Input material section start
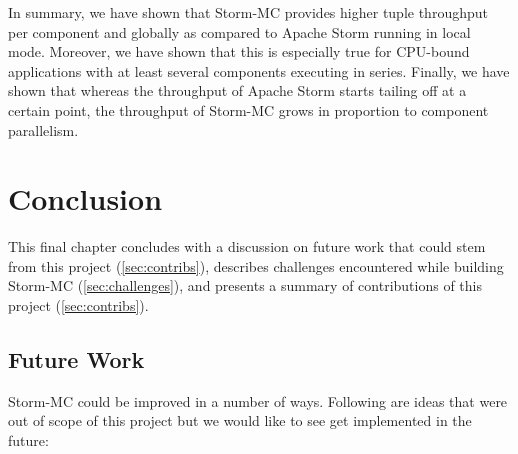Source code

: \documentclass[bsc,deptreport,twoside,singlespacing,normalheadings,parskip]{infthesis}\usepackage[]{graphicx}\usepackage[]{color}
\begin{document}
In summary, we have shown that Storm-MC provides higher tuple throughput per component and globally as compared to Apache Storm running in local mode. Moreover, we have shown that this is especially true for CPU-bound applications with at least several components executing in series. Finally, we have shown that whereas the throughput of Apache Storm starts tailing off at a certain point, the throughput of Storm-MC grows in proportion to component parallelism.

\clearpage{}

\clearpage{}\chapter{Conclusion}

This final chapter concludes with a discussion on future work that could stem from this project (\ref{sec:contribs}), describes challenges encountered while building Storm-MC (\ref{sec:challenges}), and presents a summary of contributions of this project (\ref{sec:contribs}).

\section{Future Work}
\label{sec:future_work}

Storm-MC could be improved in a number of ways. Following are ideas that were out of scope of this project but we would like to see get implemented in the future:
\end{document}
Input material section end
▶ Exercise instructions
For this data, state how many lines include the word "clearpage", with nothing added.

▶ Final answer
2